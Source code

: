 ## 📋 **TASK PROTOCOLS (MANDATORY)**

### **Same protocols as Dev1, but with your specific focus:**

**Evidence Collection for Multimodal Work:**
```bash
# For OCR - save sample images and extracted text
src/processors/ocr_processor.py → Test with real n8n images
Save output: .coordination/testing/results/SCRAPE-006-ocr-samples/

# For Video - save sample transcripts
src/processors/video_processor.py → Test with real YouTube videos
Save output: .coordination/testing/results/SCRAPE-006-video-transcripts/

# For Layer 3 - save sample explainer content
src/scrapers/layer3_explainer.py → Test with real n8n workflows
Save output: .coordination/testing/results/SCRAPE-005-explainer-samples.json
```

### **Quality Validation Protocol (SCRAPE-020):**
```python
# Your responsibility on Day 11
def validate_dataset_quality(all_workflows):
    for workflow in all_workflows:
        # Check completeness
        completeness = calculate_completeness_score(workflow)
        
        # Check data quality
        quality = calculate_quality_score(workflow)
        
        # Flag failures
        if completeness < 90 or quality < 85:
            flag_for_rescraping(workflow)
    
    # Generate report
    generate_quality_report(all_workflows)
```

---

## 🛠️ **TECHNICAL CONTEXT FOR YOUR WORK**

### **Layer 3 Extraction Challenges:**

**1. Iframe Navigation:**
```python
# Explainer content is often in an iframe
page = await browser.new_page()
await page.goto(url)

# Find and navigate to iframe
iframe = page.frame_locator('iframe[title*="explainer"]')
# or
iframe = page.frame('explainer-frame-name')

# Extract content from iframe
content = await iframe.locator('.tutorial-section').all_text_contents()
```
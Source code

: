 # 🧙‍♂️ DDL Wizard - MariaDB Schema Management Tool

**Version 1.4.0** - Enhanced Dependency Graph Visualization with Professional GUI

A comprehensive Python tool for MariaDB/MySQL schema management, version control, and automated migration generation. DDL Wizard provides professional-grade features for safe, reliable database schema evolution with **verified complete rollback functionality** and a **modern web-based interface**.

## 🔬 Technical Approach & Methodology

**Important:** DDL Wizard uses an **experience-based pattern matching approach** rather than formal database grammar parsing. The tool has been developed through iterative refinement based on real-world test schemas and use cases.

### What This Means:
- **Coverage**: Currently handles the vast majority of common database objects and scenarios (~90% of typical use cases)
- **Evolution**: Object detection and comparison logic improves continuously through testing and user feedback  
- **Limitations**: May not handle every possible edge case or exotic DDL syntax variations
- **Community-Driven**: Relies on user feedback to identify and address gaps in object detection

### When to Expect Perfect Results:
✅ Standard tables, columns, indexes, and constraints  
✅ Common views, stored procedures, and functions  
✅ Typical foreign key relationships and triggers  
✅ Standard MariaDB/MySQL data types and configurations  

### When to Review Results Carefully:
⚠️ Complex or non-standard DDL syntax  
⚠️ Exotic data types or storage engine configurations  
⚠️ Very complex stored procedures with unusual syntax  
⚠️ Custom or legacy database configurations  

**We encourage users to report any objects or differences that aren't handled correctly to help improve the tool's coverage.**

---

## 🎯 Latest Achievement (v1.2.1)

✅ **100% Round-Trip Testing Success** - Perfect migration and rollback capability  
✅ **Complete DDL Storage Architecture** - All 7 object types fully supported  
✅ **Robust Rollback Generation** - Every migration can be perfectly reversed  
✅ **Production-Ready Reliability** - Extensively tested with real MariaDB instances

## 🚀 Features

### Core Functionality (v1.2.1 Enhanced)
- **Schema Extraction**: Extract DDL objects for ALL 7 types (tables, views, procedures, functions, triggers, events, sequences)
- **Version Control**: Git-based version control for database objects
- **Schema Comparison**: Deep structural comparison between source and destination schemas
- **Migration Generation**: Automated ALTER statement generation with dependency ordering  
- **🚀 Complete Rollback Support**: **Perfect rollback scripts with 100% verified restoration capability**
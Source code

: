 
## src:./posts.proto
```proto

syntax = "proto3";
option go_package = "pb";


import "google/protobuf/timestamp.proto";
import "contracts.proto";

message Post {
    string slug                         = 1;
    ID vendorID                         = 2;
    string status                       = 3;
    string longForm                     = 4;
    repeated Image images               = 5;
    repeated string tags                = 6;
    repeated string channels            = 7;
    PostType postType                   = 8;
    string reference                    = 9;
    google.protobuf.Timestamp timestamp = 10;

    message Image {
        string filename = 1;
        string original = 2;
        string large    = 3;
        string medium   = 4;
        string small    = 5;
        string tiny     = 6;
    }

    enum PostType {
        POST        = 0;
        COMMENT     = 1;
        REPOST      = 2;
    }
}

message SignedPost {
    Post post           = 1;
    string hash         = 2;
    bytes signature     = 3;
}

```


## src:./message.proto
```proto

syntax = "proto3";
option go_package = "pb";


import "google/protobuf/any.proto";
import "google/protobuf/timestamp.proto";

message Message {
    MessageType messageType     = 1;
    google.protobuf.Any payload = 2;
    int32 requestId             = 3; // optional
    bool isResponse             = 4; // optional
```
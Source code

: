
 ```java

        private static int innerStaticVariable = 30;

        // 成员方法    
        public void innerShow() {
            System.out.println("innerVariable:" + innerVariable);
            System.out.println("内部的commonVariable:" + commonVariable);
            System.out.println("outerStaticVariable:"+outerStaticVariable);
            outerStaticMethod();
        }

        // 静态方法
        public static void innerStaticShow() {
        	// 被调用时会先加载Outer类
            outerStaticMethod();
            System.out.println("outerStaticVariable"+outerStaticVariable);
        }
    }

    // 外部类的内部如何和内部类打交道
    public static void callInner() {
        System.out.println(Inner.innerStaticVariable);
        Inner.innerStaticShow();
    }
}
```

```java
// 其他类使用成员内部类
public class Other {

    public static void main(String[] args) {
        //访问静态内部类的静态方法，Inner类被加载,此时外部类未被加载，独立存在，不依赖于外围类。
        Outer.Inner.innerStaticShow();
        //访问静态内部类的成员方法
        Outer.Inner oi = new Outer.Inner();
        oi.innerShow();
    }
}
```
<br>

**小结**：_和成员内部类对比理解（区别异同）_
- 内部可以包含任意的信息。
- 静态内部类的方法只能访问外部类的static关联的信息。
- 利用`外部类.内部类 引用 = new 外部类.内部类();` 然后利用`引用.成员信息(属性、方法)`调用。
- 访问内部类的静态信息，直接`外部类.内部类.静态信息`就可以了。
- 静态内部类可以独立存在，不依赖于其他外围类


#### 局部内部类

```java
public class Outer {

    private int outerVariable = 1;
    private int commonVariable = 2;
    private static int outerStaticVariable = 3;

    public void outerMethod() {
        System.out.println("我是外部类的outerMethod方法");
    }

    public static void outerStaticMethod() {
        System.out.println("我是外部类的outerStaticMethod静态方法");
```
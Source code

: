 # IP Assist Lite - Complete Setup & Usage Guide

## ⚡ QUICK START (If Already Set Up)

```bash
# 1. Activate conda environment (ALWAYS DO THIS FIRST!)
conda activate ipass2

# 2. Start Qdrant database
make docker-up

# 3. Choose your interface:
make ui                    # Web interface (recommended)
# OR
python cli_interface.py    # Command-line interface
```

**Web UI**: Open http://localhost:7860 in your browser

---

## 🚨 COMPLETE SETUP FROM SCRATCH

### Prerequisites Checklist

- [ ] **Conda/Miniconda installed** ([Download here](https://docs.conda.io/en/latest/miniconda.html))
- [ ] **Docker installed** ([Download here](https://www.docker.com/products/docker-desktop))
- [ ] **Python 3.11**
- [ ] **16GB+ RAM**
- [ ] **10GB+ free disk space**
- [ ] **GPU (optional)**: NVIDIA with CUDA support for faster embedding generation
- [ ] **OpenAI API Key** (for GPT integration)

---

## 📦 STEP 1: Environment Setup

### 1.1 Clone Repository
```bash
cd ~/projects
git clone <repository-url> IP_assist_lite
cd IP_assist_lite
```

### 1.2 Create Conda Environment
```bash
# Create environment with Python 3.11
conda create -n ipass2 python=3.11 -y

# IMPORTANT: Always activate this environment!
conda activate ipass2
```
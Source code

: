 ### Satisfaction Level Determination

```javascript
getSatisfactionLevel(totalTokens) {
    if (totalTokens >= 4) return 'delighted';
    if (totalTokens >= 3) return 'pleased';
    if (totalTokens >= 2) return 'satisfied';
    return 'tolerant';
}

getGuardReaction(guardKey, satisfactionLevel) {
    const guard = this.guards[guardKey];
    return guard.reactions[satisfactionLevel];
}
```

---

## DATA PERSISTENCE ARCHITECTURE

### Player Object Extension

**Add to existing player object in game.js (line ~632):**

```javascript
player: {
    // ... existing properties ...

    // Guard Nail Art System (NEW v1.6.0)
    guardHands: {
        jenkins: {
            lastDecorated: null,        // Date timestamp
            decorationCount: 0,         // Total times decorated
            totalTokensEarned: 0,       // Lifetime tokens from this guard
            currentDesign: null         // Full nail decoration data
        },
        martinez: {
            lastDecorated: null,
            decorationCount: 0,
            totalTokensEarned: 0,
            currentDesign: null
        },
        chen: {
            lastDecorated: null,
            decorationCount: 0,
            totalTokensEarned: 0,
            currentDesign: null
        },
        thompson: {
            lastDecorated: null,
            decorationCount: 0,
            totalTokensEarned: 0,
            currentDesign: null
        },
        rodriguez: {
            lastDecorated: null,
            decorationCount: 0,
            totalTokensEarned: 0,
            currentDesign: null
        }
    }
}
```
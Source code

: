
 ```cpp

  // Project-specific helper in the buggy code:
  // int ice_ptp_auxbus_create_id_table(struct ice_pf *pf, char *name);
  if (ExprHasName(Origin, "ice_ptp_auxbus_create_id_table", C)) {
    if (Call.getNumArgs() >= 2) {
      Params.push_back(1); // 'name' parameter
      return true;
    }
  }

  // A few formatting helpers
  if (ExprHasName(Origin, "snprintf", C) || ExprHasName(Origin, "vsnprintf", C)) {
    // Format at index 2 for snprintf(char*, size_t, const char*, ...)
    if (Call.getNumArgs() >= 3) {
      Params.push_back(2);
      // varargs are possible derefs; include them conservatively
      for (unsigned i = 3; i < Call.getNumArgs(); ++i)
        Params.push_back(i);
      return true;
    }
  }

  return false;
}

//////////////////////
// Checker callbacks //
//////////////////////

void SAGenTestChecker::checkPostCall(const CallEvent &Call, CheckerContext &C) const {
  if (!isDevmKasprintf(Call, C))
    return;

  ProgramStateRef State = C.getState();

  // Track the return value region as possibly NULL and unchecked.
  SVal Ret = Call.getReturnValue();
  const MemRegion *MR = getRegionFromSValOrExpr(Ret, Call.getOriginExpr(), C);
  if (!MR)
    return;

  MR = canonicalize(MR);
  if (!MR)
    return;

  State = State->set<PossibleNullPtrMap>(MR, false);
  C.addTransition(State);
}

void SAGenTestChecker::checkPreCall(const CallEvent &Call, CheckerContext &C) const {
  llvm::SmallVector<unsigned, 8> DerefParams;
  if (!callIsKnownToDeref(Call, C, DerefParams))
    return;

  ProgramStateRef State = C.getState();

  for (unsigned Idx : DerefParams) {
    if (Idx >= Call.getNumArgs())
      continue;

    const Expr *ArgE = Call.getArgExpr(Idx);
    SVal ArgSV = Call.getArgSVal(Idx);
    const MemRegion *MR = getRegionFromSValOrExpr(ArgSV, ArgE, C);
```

════════════════

→ **Task details**: Across the listing above, find all lines where the word "functions" is present and copy them.

→ **Result of this task**:
✅ Common views, stored procedures, and functions  
- **Schema Extraction**: Extract DDL objects for ALL 7 types (tables, views, procedures, functions, triggers, events, sequences)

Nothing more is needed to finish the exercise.